Scrapping LINE stickers with Golang

Let’s start by agreeing that Whatsapp does not have great stickers, but LINE does. For the people who have no idea what is LINE, or wonder what is so great about their stickers, [check one out here]. Apart from that, this project would be useful for scrapping information if you are in that field.

Here is the code at my [Github repo]

Scrapping web

Most of us know that there are great libraries in Python such as BeautifulSoup/bs4 and Selenium, Chrome extensions that can download all the media on a specific page, and I would encourage the use of these popular approaches.

However today, the challenge of this project is to:
- Do it without a library
- Attempt to achieve concurrency/async (Downloading multiple stickers at once without waiting)
- (Optional) Package it so our non technical friends can use it

What does it means to download it concurrently/async? It means we are not going to wait for one sticker to download and convert finish, then only proceed to the next one.
Just like in school, the teacher (Madam Choo) will just give everyone available in the classroom one task to complete, while Madam Choo sits and wait for everyone to complete their own task and hand it back to her. On a normal program, Madam Choo would give one student a task, wait for that student to complete then only she will hand out the second task. In most cases this works fine, since that one student is good at what he is doing, however Madam Choo realizes she has a class of 12 students doing nothing all the while. If she could hand out the task for all 12 students (threads), her task would be completed quicker.

Why Golang

Truth is it can be completed just with any other programming languages [NodeJS, C++, Python…]. So really there should not be any debate about this, but purely just for entertainment and learning purposes :)

However what made Golang stand out from the rest would be the ability to achieve the 2nd and 3rd point easily. More importantly, Golang is built for Madam Choo to easily assign all her students a task at the same time.

Speedrun tutorial

Here is the code at my [Github repo]

Understanding our target

Before we start, we will need to understand a few things.
- Our sticker shop is fortunately not client rendered with Javascript, so a basic curl will get all the required information without waiting for AJAX calls.
- We can parse through HTML tags and get the stickers we need, however we noticed that each sticker **raw** information is in a custom HTML attribute called `data-preview=’{}’` . This allows us to parse that information as a JSON format.

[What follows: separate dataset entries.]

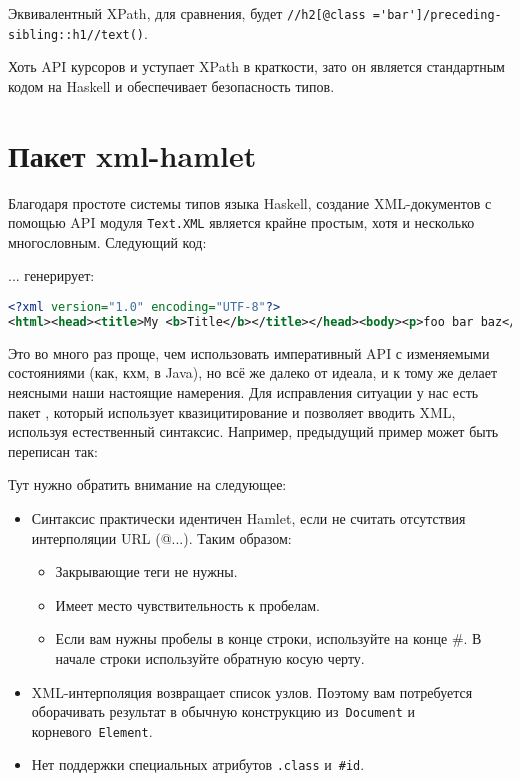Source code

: \begin{remark}
Эквивалентный XPath, для сравнения, будет \lstinline!//h2[@class ='bar']/preceding-sibling::h1//text()!.
\end{remark}

Хоть API курсоров и уступает XPath в краткости, зато он является стандартным кодом на Haskell и обеспечивает безопасность типов.

\section{Пакет xml-hamlet}
Благодаря простоте системы типов языка Haskell, создание XML-документов с помощью API модуля \lstinline!Text.XML! является крайне простым, хотя и несколько многословным. Следующий код:


... генерирует:

\begin{lstlisting}[language=XML]
<?xml version="1.0" encoding="UTF-8"?>
<html><head><title>My <b>Title</b></title></head><body><p>foo bar baz</p></body></html>
\end{lstlisting}

Это во много раз проще, чем использовать императивный API с изменяемыми состояниями (как, кхм, в Java), но всё же далеко от идеала, и к тому же делает неясными наши настоящие намерения. Для исправления ситуации у нас есть пакет , который использует квазицитирование и позволяет вводить XML, используя естественный синтаксис. Например, предыдущий пример может быть переписан так:


Тут нужно обратить внимание на следующее:
\begin{itemize}
  \item Синтаксис практически идентичен Hamlet, если не считать отсутствия интерполяции URL (@{...}). Таким образом:
    \begin{itemize}
      \item Закрывающие теги не нужны.
      \item Имеет место чувствительность к пробелам.
      \item Если вам нужны пробелы в конце строки, используйте на конце \#. В начале строки используйте обратную косую черту.
    \end{itemize}
  
  \item XML-интерполяция возвращает список узлов. Поэтому вам потребуется оборачивать результат в обычную конструкцию из~\lstinline!Document! и корневого~\lstinline!Element!.
  \item Нет поддержки специальных атрибутов \lstinline!.class! и~\lstinline!#id!.
\end{itemize}


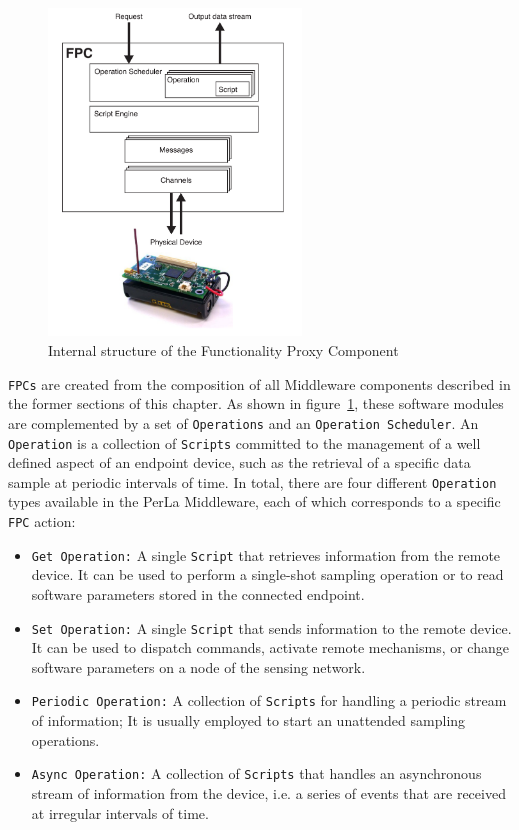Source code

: \begin{figure}[h!]
\center
\includegraphics[width=0.6\textwidth]{imgs/fpc.pdf}
\caption{Internal structure of the Functionality Proxy Component}
\label{fig:fpc}
\end{figure}

\texttt{FPCs} are created from the composition of all Middleware components
described in the former sections of this chapter. As shown in
figure~\ref{fig:fpc}, these software modules are complemented by a set of
\texttt{Operations} and an \texttt{Operation Scheduler}. An \texttt{Operation}
is a collection of \texttt{Scripts} committed to the management of a well
defined aspect of an endpoint device, such as the retrieval of a specific data
sample at periodic intervals of time. In total, there are four different
\texttt{Operation} types available in the PerLa Middleware, each of which
corresponds to a specific \texttt{FPC} action:

\begin{itemize}

    \item \texttt{Get Operation:} A single \texttt{Script} that retrieves
        information from the remote device. It can be used to perform a
        single-shot sampling operation or to read software parameters stored in
        the connected endpoint.

    \item \texttt{Set Operation:} A single \texttt{Script} that sends
        information to the remote device. It can be used to dispatch commands,
        activate remote mechanisms, or change software parameters on a node of
        the sensing network.

    \item \texttt{Periodic Operation:} A collection of \texttt{Scripts} for
        handling a periodic stream of information; It is usually employed to
        start an unattended sampling operations.

    \item \texttt{Async Operation:} A collection of \texttt{Scripts} that
        handles an asynchronous stream of information from the device, i.e. a
        series of events that are received at irregular intervals of time.


\end{itemize}

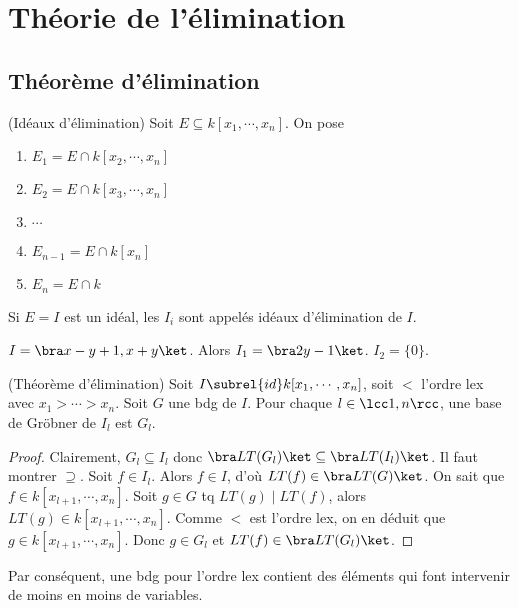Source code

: \chapter{Théorie de l'élimination}
    \section{Théorème d'élimination}
        \begin{defi} (Idéaux d'élimination)
            Soit $E \subseteq k[x_1, \cdots, x_n]$. On pose
            \begin{enumerate}
                \item $E_1 = E \cap k[x_2, \cdots, x_n]$
                \item $E_2 = E \cap k[x_3, \cdots, x_n]$
                \item $\cdots$
                \item $E_{n-1} = E \cap k[x_n]$
                \item $E_n = E \cap k$
            \end{enumerate}
            Si $E = I$ est un idéal, les $I_i$ sont appelés idéaux d'élimination de $I$.
        \end{defi}
        \begin{expl}
            $I = \bra x-y+1, x+y \ket$. Alors $I_1 = \bra 2y - 1 \ket$. $I_2 = \{0\}$.
        \end{expl}
        \begin{theo} (Théorème d'élimination)
            Soit $I \subrel{id} k[x_1, \cdots, x_n]$, soit $<$ l'ordre lex avec $x_1 > \cdots > x_n$. Soit $G$ une bdg de $I$. Pour chaque $l \in \lcc 1,n \rcc$, une base de Gröbner de $I_l$ est $G_l$.
        \end{theo}
        \begin{proof}
            Clairement, $G_l \subseteq I_l$ donc $\bra LT(G_l) \ket \subseteq \bra LT(I_l) \ket$. Il faut montrer $\supseteq$. Soit $f \in I_l$. Alors $f \in I$, d'où $LT(f) \in \bra LT(G) \ket$. On sait que $f \in k[x_{l+1}, \cdots, x_n]$. Soit $g \in G$ tq $LT(g) \mid LT(f)$, alors $LT(g) \in k[x_{l+1}, \cdots, x_n]$. Comme $<$ est l'ordre lex, on en déduit que $g \in k[x_{l+1}, \cdots, x_n]$. Donc $g \in G_l$ et $LT(f) \in \bra LT(G_l) \ket$.
        \end{proof}
        Par conséquent, une bdg pour l'ordre lex contient des éléments qui font intervenir de moins en moins de variables.

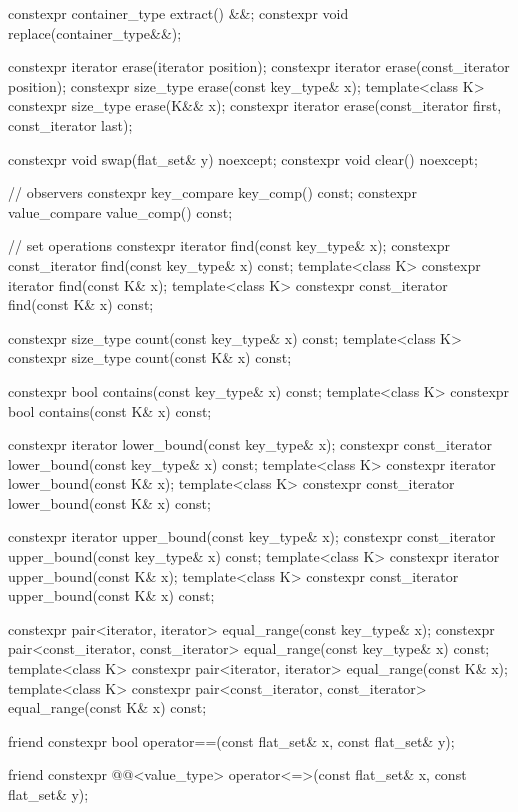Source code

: \begin{codeblock}
{{    constexpr container_type extract() &&;
    constexpr void replace(container_type&&);

    constexpr iterator erase(iterator position);
    constexpr iterator erase(const_iterator position);
    constexpr size_type erase(const key_type& x);
    template<class K> constexpr size_type erase(K&& x);
    constexpr iterator erase(const_iterator first, const_iterator last);

    constexpr void swap(flat_set& y) noexcept;
    constexpr void clear() noexcept;

    // observers
    constexpr key_compare key_comp() const;
    constexpr value_compare value_comp() const;

    // set operations
    constexpr iterator find(const key_type& x);
    constexpr const_iterator find(const key_type& x) const;
    template<class K> constexpr iterator find(const K& x);
    template<class K> constexpr const_iterator find(const K& x) const;

    constexpr size_type count(const key_type& x) const;
    template<class K> constexpr size_type count(const K& x) const;

    constexpr bool contains(const key_type& x) const;
    template<class K> constexpr bool contains(const K& x) const;

    constexpr iterator lower_bound(const key_type& x);
    constexpr const_iterator lower_bound(const key_type& x) const;
    template<class K> constexpr iterator lower_bound(const K& x);
    template<class K> constexpr const_iterator lower_bound(const K& x) const;

    constexpr iterator upper_bound(const key_type& x);
    constexpr const_iterator upper_bound(const key_type& x) const;
    template<class K> constexpr iterator upper_bound(const K& x);
    template<class K> constexpr const_iterator upper_bound(const K& x) const;

    constexpr pair<iterator, iterator> equal_range(const key_type& x);
    constexpr pair<const_iterator, const_iterator> equal_range(const key_type& x) const;
    template<class K>
      constexpr pair<iterator, iterator> equal_range(const K& x);
    template<class K>
      constexpr pair<const_iterator, const_iterator> equal_range(const K& x) const;

    friend constexpr bool operator==(const flat_set& x, const flat_set& y);

    friend constexpr @@<value_type>
      operator<=>(const flat_set& x, const flat_set& y);

}}
\end{codeblock}
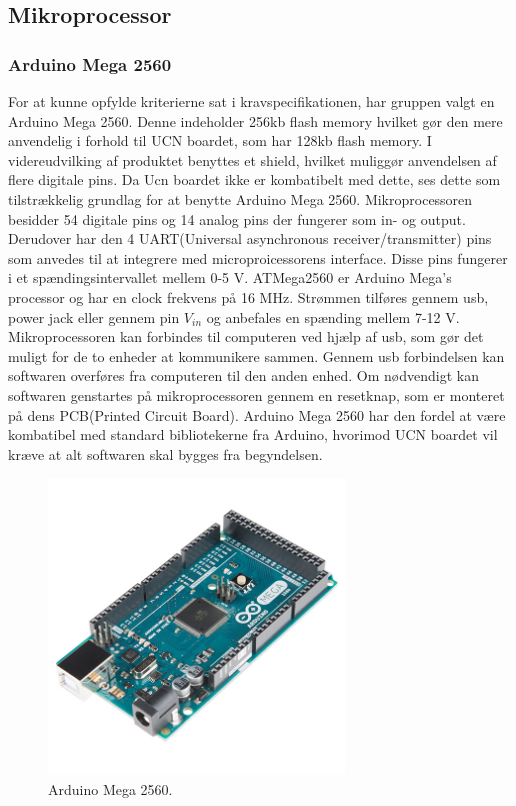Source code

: \subsection{Mikroprocessor}
\subsubsection{Arduino Mega 2560}
For at kunne opfylde kriterierne sat i kravspecifikationen, har gruppen valgt en Arduino Mega 2560. Denne indeholder 256kb flash memory hvilket gør den mere anvendelig i forhold til UCN boardet, som har 128kb flash memory. I videreudvilking af produktet benyttes et shield, hvilket muliggør anvendelsen af flere digitale pins. Da Ucn boardet ikke er kombatibelt med dette, ses dette som tilstrækkelig grundlag for at benytte Arduino Mega 2560. 
\newline
Mikroprocessoren besidder 54 digitale pins og 14 analog pins der fungerer som in- og output. Derudover har den 4 UART(Universal asynchronous receiver/transmitter) pins som anvedes til at integrere med microproicessorens interface. \newline
Disse pins fungerer i et spændingsintervallet mellem 0-5 V. 
\newline
ATMega2560 er Arduino Mega's processor og har en clock frekvens på 16 MHz. Strømmen tilføres gennem usb, power jack eller gennem pin $V_{in}$ og anbefales en spænding mellem 7-12 V. 
\newline
Mikroprocessoren kan forbindes til computeren ved hjælp af usb, som gør det muligt for de to enheder at kommunikere sammen. Gennem usb forbindelsen kan softwaren overføres fra computeren til den anden enhed. Om nødvendigt kan softwaren genstartes på mikroprocessoren gennem en resetknap, som er monteret på dens PCB(Printed Circuit Board).
\newline 
Arduino Mega 2560 har den fordel at være kombatibel med standard bibliotekerne fra Arduino, hvorimod UCN boardet vil kræve at alt softwaren skal bygges fra begyndelsen.

\begin{figure}[h!]
  \centering
  \includegraphics[width=0.7\textwidth]{figures/arduinoMega.jpg}
  \caption{Arduino Mega 2560.}
  \label{arduino2569}
\end{figure} 

\newpage



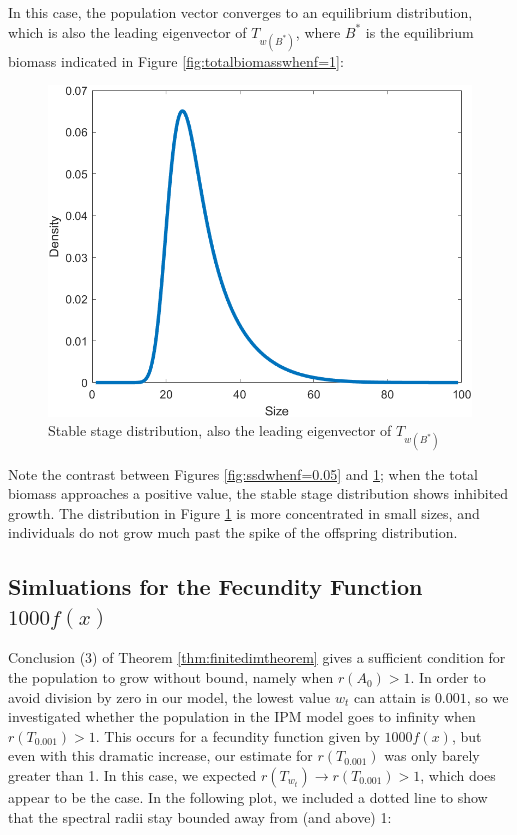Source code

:In this case, the population vector converges to an equilibrium distribution, which is also the leading eigenvector of $T_{w(B^*)}$, where $B^*$ is the equilibrium biomass indicated in Figure \ref{fig:totalbiomasswhenf=1}:

\begin{figure}[H]
	\centering
	\includegraphics[width=0.6\linewidth]{Images/F=1/ssd_when_f=1}
	\caption{Stable stage distribution, also the leading eigenvector of $T_{w(B^*)}$}
	\label{fig:ssdwhenf=1}
\end{figure}

Note the contrast between Figures \ref{fig:ssdwhenf=0.05} and \ref{fig:ssdwhenf=1}; when the total biomass approaches a positive value, the stable stage distribution shows inhibited growth. The distribution in Figure \ref{fig:ssdwhenf=1} is more concentrated in small sizes, and individuals do not grow much past the spike of the offspring distribution.

\subsection{Simluations for the Fecundity Function $1000f(x)$} \label{subsec:1000f(x)}

Conclusion (3) of Theorem \ref{thm:finitedimtheorem} gives a sufficient condition for the population to grow without bound, namely when $r(A_0) >1$. In order to avoid division by zero in our model, the lowest value $w_t$ can attain is $0.001$, so we investigated whether the population in the IPM model goes to infinity when $r(T_{0.001}) > 1$. This occurs for a fecundity function given by $1000f(x)$, but even with this dramatic increase, our estimate for $r(T_{0.001})$ was only barely greater than 1. In this case, we expected $r(T_{w_t}) \to r(T_{0.001}) > 1$, which does appear to be the case. In the following plot, we included a dotted line to show that the spectral radii stay bounded away from (and above) 1:

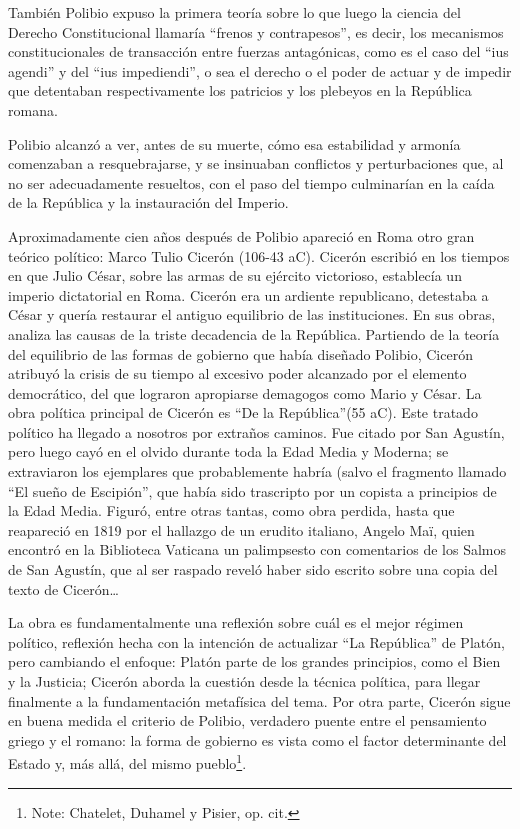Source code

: \documentclass[
]{book}
\begin{document}
También Polibio expuso la primera teoría sobre lo que luego la ciencia del Derecho Constitucional llamaría ``frenos y contrapesos'', es decir, los mecanismos constitucionales de transacción entre fuerzas antagónicas, como es el caso del ``ius agendi'' y del ``ius impediendi'', o sea el derecho o el poder de actuar y de impedir que detentaban respectivamente los patricios y los plebeyos en la República romana.

Polibio alcanzó a ver, antes de su muerte, cómo esa estabilidad y armonía comenzaban a resquebrajarse, y se insinuaban conflictos y perturbaciones que, al no ser adecuadamente resueltos, con el paso del tiempo culminarían en la caída de la República y la instauración del Imperio.

Aproximadamente cien años después de Polibio apareció en Roma otro gran teórico político: Marco Tulio Cicerón (106-43 aC). Cicerón escribió en los tiempos en que Julio César, sobre las armas de su ejército victorioso, establecía un imperio dictatorial en Roma. Cicerón era un ardiente republicano, detestaba a César y quería restaurar el antiguo equilibrio de las instituciones. En sus obras, analiza las causas de la triste decadencia de la República. Partiendo de la teoría del equilibrio de las formas de gobierno que había diseñado Polibio, Cicerón atribuyó la crisis de su tiempo al excesivo poder alcanzado por el elemento democrático, del que lograron apropiarse demagogos como Mario y César. La obra política principal de Cicerón es ``De la República''(55 aC). Este tratado político ha llegado a nosotros por extraños caminos. Fue citado por San Agustín, pero luego cayó en el olvido durante toda la Edad Media y Moderna; se extraviaron los ejemplares que probablemente habría (salvo el fragmento llamado ``El sueño de Escipión'', que había sido trascripto por un copista a principios de la Edad Media. Figuró, entre otras tantas, como obra perdida, hasta que reapareció en 1819 por el hallazgo de un erudito italiano, Angelo Maï, quien encontró en la Biblioteca Vaticana un palimpsesto con comentarios de los Salmos de San Agustín, que al ser raspado reveló haber sido escrito sobre una copia del texto de Cicerón\ldots{}

La obra es fundamentalmente una reflexión sobre cuál es el mejor régimen político, reflexión hecha con la intención de actualizar ``La República'' de Platón, pero cambiando el enfoque: Platón parte de los grandes principios, como el Bien y la Justicia; Cicerón aborda la cuestión desde la técnica política, para llegar finalmente a la fundamentación metafísica del tema. Por otra parte, Cicerón sigue en buena medida el criterio de Polibio, verdadero puente entre el pensamiento griego y el romano: la forma de gobierno es vista como el factor determinante del Estado y, más allá, del mismo pueblo\footnote{Note: Chatelet, Duhamel y Pisier, op. cit.}.
\end{document}
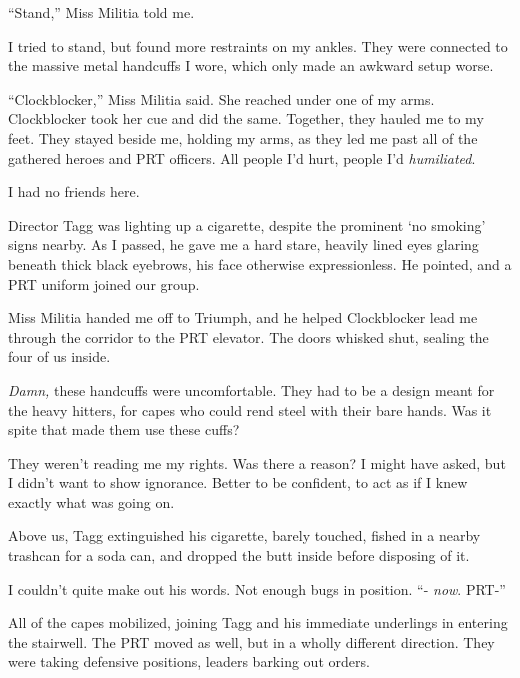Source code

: ``Stand,'' Miss Militia told me.



I tried to stand, but found more restraints on my ankles.  They were connected to the massive metal handcuffs I wore, which only made an awkward setup worse.



``Clockblocker,'' Miss Militia said.  She reached under one of my arms.  Clockblocker took her cue and did the same.  Together, they hauled me to my feet.  They stayed beside me, holding my arms, as they led me past all of the gathered heroes and PRT officers.  All people I'd hurt, people I'd \emph{humiliated}.



I had no friends here.



Director Tagg was lighting up a cigarette, despite the prominent `no smoking' signs nearby.  As I passed, he gave me a hard stare, heavily lined eyes glaring beneath thick black eyebrows, his face otherwise expressionless.  He pointed, and a PRT uniform joined our group.



Miss Militia handed me off to Triumph, and he helped Clockblocker lead me through the corridor to the PRT elevator.  The doors whisked shut, sealing the four of us inside.



\emph{Damn, }these handcuffs were uncomfortable.  They had to be a design meant for the heavy hitters, for capes who could rend steel with their bare hands.  Was it spite that made them use these cuffs?



They weren't reading me my rights.  Was there a reason?  I might have asked, but I didn't want to show ignorance.  Better to be confident, to act as if I knew exactly what was going on.



Above us, Tagg extinguished his cigarette, barely touched, fished in a nearby trashcan for a soda can, and dropped the butt inside before disposing of it.



I couldn't quite make out his words.  Not enough bugs in position.  ``- \emph{now}.  PRT-''



All of the capes mobilized, joining Tagg and his immediate underlings in entering the stairwell.  The PRT moved as well, but in a wholly different direction.  They were taking defensive positions, leaders barking out orders.



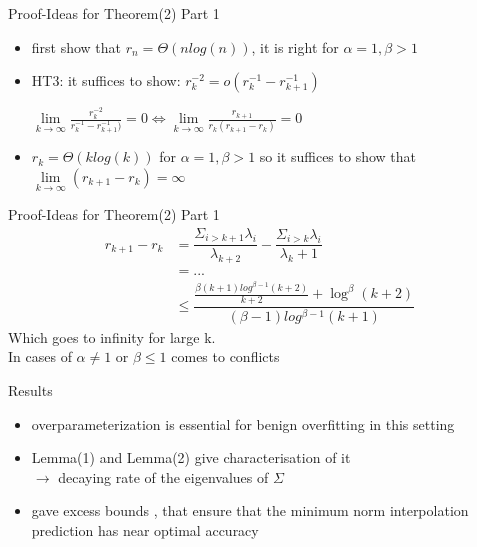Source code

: \documentclass{beamer}
\begin{document}
\begin{frame}{Proof-Ideas for Theorem(2) Part 1}
\begin{itemize}
	\item first show that $r_n = \Theta(nlog(n))$, it is right for $\alpha = 1, \beta >1$
	\item HT3: it suffices to show: $r_k^{-2} = o(r_k^{-1} - r_{k+1}^{-1})$
	\begin{center}
		$\lim\limits_{k \rightarrow \infty}\frac{r_{k}^{-2}}{r_k^{-1} - r_{k+1}^{-1})} = 0 \Leftrightarrow \lim\limits_{k \rightarrow \infty}\frac{r_{k+1}}{r_k(r_{k+1} -r_k)} = 0$
	\end{center}
    \item $r_k = \Theta(klog(k))$ for $\alpha =1, \beta >1$ so it suffices to show that \hspace*{3.5cm}$\lim\limits_{k \rightarrow \infty}(r_{k+1} - r_k) = \infty $
\end{itemize}
\end{frame}

\begin{frame}{Proof-Ideas for Theorem(2) Part 1}
\begin{align*}
r_{k+1} - r_k & = \dfrac{\Sigma_{i>k+1}\lambda_i}{\lambda_{k+2}} - \dfrac{\Sigma_{i>k}\lambda_i}{\lambda_k+1}\\
& = ...\\
& \leq \dfrac{\frac{\beta(k+1)log^{\beta-1}(k+2)}{k+2} + \log^\beta(k+2)}{(\beta-1)log^{\beta-1}(k+1)}
\end{align*}
Which goes to infinity for large k.\\
In cases of $\alpha \neq 1$ or $\beta \leq 1$ comes to conflicts
\end{frame}



\begin{frame}{Results}
\begin{center}
\begin{itemize}
	\item overparameterization is essential for benign overfitting in this setting
	\item Lemma(1) and Lemma(2) give characterisation of it\\
	$\rightarrow$ decaying rate of the eigenvalues of $\Sigma$
	\item  gave excess bounds , that ensure that the minimum norm interpolation prediction has near optimal accuracy
\end{itemize}
\end{center}
\end{frame}
\end{document}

data-preview=”{ “type” : “popup_sound”, “id” : “312149456”, “staticUrl” : “https://stickershop.line-scdn.net/stickershop/v1/sticker/312149456/iPhone/sticker@2x.png;compress=true", “fallbackStaticUrl” : “https://stickershop.line-scdn.net/stickershop/v1/sticker/312149456/iPhone/sticker@2x.png;compress=true", “animationUrl” : “”, “popupUrl” : “https://stickershop.line-scdn.net/stickershop/v1/sticker/312149456/android/sticker_popup.png;compress=true", “soundUrl” : “https://stickershop.line-scdn.net/stickershop/v1/sticker/312149456/android/sticker_sound.m4a" }”

With that set, lets start

1/ First we create an entry point that takes in a URL

// Entrypoint
func main(){
consoleReader := bufio.NewReader(os.Stdin)
for {
fmt.Println(“Enter Line Stickershop URL”)
inputUrl, err := consoleReader.ReadString(‘\n’); if err != nil {
log.Fatal(err)
}
// Check if input has at least a line store format
if strings.Contains(inputUrl, “https://store.line.me") {
inputUrl = strings.Replace(inputUrl, “\r\n”, “”, -1)
err := scrap(inputUrl); if err != nil {
log.Fatal(err)
}
} else {
fmt.Println(“Invalid format”)
}
}
}
// Check if input has at least a line store format
if strings.Contains(inputUrl, “https://store.line.me") {
inputUrl = strings.Replace(inputUrl, “\r\n”, “”, -1)
err := scrap(inputUrl); if err != nil {
log.Fatal(err)
}
} else {
fmt.Println(“Invalid format”)
}
}
}

2/ Then we create a scrap function, which uses built in http library to download the webpage.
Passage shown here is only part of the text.